Stored data:
----------

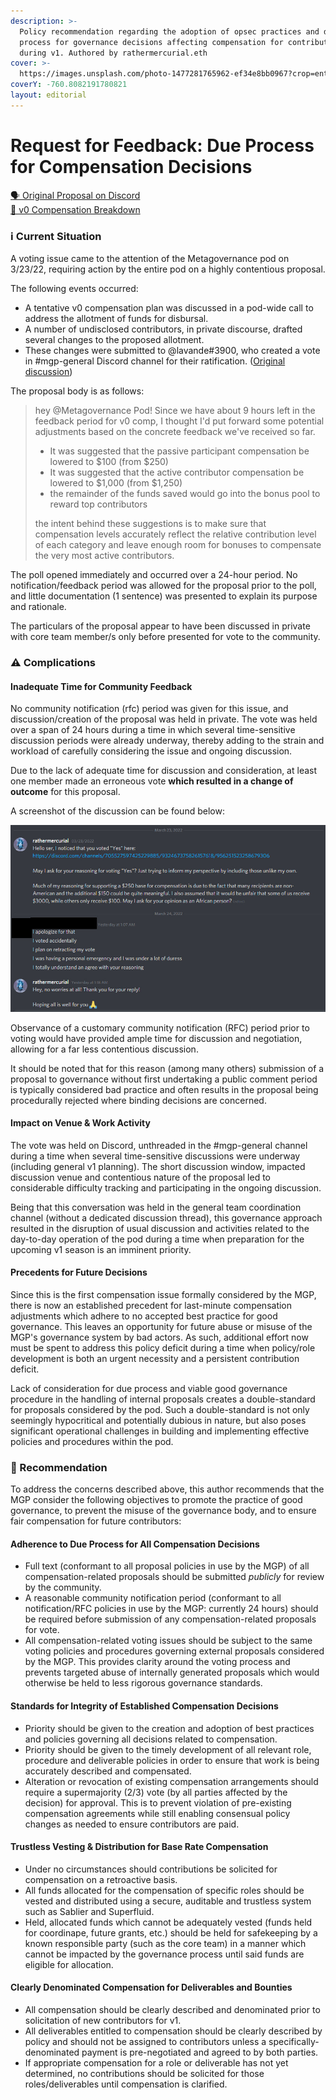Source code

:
 ```yaml
---
description: >-
  Policy recommendation regarding the adoption of opsec practices and due
  process for governance decisions affecting compensation for contributors
  during v1. Authored by rathermercurial.eth
cover: >-
  https://images.unsplash.com/photo-1477281765962-ef34e8bb0967?crop=entropy&cs=srgb&fm=jpg&ixid=MnwxOTcwMjR8MHwxfHNlYXJjaHw2fHx2b3RlfGVufDB8fHx8MTY0ODI3MzUzMg&ixlib=rb-1.2.1&q=85
coverY: -760.8082191780821
layout: editorial
---
```


# Request for Feedback: Due Process for Compensation Decisions

[🗣️ Original Proposal on Discord](https://discord.com/channels/705527597425229885/932467375826157618/956251523258679306)\
[📄 v0 Compensation Breakdown](https://docs.google.com/spreadsheets/d/1T8n74jrGDrPqkPOLXBUr48aDKfJQM8pB4whv\_PpHsdc/edit#gid=1986919966)

### ℹ️ Current Situation <a href="#abstract" id="abstract"></a>

A voting issue came to the attention of the Metagovernance pod on 3/23/22, requiring action by the entire pod on a highly contentious proposal.

The following events occurred:

* A tentative v0 compensation plan was discussed in a pod-wide call to address the allotment of funds for disbursal.
* A number of undisclosed contributors, in private discourse, drafted several changes to the proposed allotment.
* These changes were submitted to @lavande#3900, who created a vote in #mgp-general Discord channel for their ratification. ([Original discussion](https://discord.com/channels/705527597425229885/932467375826157618/956251523258679306))

The proposal body is as follows:

> hey @Metagovernance Pod! Since we have about 9 hours left in the feedback period for v0 comp, I thought I'd put forward some potential adjustments based on the concrete feedback we've received so far.
>
> * It was suggested that the passive participant compensation be lowered to $100 (from $250)
> * It was suggested that the active contributor compensation be lowered to $1,000 (from $1,250)
> * the remainder of the funds saved would go into the bonus pool to reward top contributors
>
> the intent behind these suggestions is to make sure that compensation levels accurately reflect the relative contribution level of each category and leave enough room for bonuses to compensate the very most active contributors.

The poll opened immediately and occurred over a 24-hour period. No notification/feedback period was allowed for the proposal prior to the poll, and little documentation (1 sentence) was presented to explain its purpose and rationale.

The particulars of the proposal appear to have been discussed in private with core team member/s only before presented for vote to the community.

### ⚠️ Complications <a href="#problems" id="problems"></a>

#### Inadequate Time for Community Feedback <a href="#discussion-period" id="discussion-period"></a>

No community notification (rfc) period was given for this issue, and discussion/creation of the proposal was held in private. The vote was held over a span of 24 hours during a time in which several time-sensitive discussion periods were already underway, thereby adding to the strain and workload of carefully considering the issue and ongoing discussion.

Due to the lack of adequate time for discussion and consideration, at least one member made an erroneous vote **which resulted in a change of outcome** for this proposal.

A screenshot of the discussion can be found below:

![One member, who was not an active contributor but whose vote was counted, expressed an inability to interpret the proposal and make an informed decision within the time allotted. This resulted in an erroneous "Yes" vote which was never recalled. This person is not a native English speaker and lives in a non-American time zone, increasing the difficulty of voting on a short timeline.](../../.gitbook/assets/convo-screenshot.jpg)

Observance of a customary community notification (RFC) period prior to voting would have provided ample time for discussion and negotiation, allowing for a far less contentious discussion.

It should be noted that for this reason (among many others) submission of a proposal to governance without first undertaking a public comment period is typically considered bad practice and often results in the proposal being procedurally rejected where binding decisions are concerned.

#### Impact on Venue & Work Activity

The vote was held on Discord, unthreaded in the #mgp-general channel during a time when several time-sensitive discussions were underway (including general v1 planning). The short discussion window, impacted discussion venue and contentious nature of the proposal led to considerable difficulty tracking and participating in the ongoing discussion.

Being that this conversation was held in the general team coordination channel (without a dedicated discussion thread), this governance approach resulted in the disruption of usual discussion and activities related to the day-to-day operation of the pod during a time when preparation for the upcoming v1 season is an imminent priority.

#### Precedents for Future Decisions

Since this is the first compensation issue formally considered by the MGP, there is now an established precedent for last-minute compensation adjustments which adhere to no accepted best practice for good governance. This leaves an opportunity for future abuse or misuse of the MGP's governance system by bad actors. As such, additional effort now must be spent to address this policy deficit during a time when policy/role development is both an urgent necessity and a persistent contribution deficit.

Lack of consideration for due process and viable good governance procedure in the handling of internal proposals creates a double-standard for proposals considered by the pod. Such a double-standard is not only seemingly hypocritical and potentially dubious in nature, but also poses significant operational challenges in building and implementing effective policies and procedures within the pod.

### 🔔 Recommendation

To address the concerns described above, this author recommends that the MGP consider the following objectives to promote the practice of good governance, to prevent the misuse of the governance body, and to ensure fair compensation for future contributors:

#### Adherence to Due Process for All Compensation Decisions

* Full text (conformant to all proposal policies in use by the MGP) of all compensation-related proposals should be submitted _publicly_ for review by the community.
* A reasonable community notification period (conformant to all notification/RFC policies in use by the MGP: currently 24 hours) should be required before submission of any compensation-related proposals for vote.
* All compensation-related voting issues should be subject to the same voting policies and procedures governing external proposals considered by the MGP. This provides clarity around the voting process and prevents targeted abuse of internally generated proposals which would otherwise be held to less rigorous governance standards.

#### Standards for Integrity of Established Compensation Decisions

* Priority should be given to the creation and adoption of best practices and policies governing all decisions related to compensation.
* Priority should be given to the timely development of all relevant role, procedure and deliverable policies in order to ensure that work is being accurately described and compensated.
* Alteration or revocation of existing compensation arrangements should require a supermajority (2/3) vote (by all parties affected by the decision) for approval. This is to prevent violation of pre-existing compensation agreements while still enabling consensual policy changes as needed to ensure contributors are paid.

#### Trustless Vesting & Distribution for Base Rate Compensation

* Under no circumstances should contributions be solicited for compensation on a retroactive basis.
* All funds allocated for the compensation of specific roles should be vested and distributed using a secure, auditable and trustless system such as Sablier and Superfluid.
* Held, allocated funds which cannot be adequately vested (funds held for coordinape, future grants, etc.) should be held for safekeeping by a known responsible party (such as the core team) in a manner which cannot be impacted by the governance process until said funds are eligible for allocation.

#### Clearly Denominated Compensation for Deliverables and Bounties

* All compensation should be clearly described and denominated prior to solicitation of new contributors for v1.
* All deliverables entitled to compensation should be clearly described by policy and should not be assigned to contributors unless a specifically-denominated payment is pre-negotiated and agreed to by both parties.
* If appropriate compensation for a role or deliverable has not yet determined, no contributions should be solicited for those roles/deliverables until compensation is clarified.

----------

Description of the task:
Please copy the lines above from the line with "proposals for vote." up to and including the line with "#### Standards for", exactly as written and with nothing else.

Solution to this exercise:
* A reasonable community notification period (conformant to all notification/RFC policies in use by the MGP: currently 24 hours) should be required before submission of any compensation-related proposals for vote.
* All compensation-related voting issues should be subject to the same voting policies and procedures governing external proposals considered by the MGP. This provides clarity around the voting process and prevents targeted abuse of internally generated proposals which would otherwise be held to less rigorous governance standards.

#### Standards for Integrity of Established Compensation Decisions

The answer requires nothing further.